_WHAT THIS TASK INVOLVES:_
Find and copy every line in the records that includes the string "width".

_INPUT DATA:_
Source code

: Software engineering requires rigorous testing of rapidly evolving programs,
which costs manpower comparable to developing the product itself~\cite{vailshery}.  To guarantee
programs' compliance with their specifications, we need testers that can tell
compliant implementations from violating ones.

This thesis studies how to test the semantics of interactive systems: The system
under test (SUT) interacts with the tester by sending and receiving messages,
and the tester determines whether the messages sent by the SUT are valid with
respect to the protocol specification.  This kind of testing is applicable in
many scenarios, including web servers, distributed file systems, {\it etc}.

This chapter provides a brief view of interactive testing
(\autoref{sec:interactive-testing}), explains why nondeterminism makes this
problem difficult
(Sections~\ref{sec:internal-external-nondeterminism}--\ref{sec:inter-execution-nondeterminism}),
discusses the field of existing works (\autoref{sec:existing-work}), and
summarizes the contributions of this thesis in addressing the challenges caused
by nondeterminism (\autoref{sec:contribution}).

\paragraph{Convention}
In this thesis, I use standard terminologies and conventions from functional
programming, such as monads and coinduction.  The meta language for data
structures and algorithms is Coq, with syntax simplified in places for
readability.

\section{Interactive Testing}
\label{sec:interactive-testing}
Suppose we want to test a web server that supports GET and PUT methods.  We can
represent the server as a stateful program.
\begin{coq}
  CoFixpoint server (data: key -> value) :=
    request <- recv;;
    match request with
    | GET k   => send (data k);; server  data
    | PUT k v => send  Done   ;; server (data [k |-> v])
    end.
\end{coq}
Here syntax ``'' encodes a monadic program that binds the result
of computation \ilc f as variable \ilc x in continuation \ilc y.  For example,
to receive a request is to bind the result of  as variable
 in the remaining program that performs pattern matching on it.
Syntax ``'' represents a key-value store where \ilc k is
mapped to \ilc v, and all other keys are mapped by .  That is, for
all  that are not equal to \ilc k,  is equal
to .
* * *
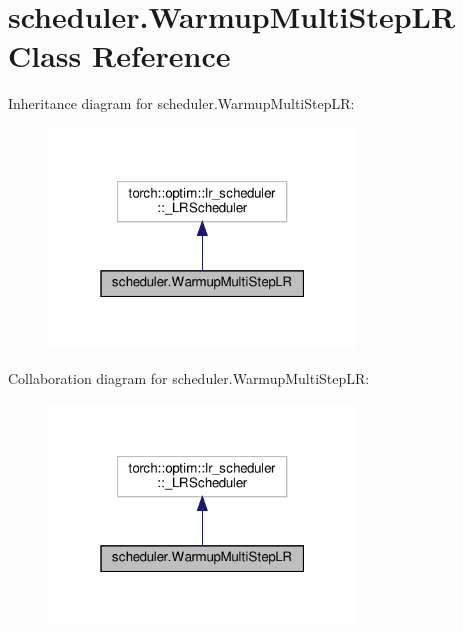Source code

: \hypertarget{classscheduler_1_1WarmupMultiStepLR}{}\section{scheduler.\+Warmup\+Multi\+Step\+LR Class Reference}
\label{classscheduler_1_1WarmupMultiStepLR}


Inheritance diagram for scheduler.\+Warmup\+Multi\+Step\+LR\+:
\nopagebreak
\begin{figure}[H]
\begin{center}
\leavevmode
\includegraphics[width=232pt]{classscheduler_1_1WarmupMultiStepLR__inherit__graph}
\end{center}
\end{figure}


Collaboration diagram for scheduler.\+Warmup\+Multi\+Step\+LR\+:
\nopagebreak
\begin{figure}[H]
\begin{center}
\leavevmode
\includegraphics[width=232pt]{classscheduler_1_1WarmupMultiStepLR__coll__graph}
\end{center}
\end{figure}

_RESPONSE:_
\includegraphics[width=232pt]{classscheduler_1_1WarmupMultiStepLR__inherit__graph}
\includegraphics[width=232pt]{classscheduler_1_1WarmupMultiStepLR__coll__graph}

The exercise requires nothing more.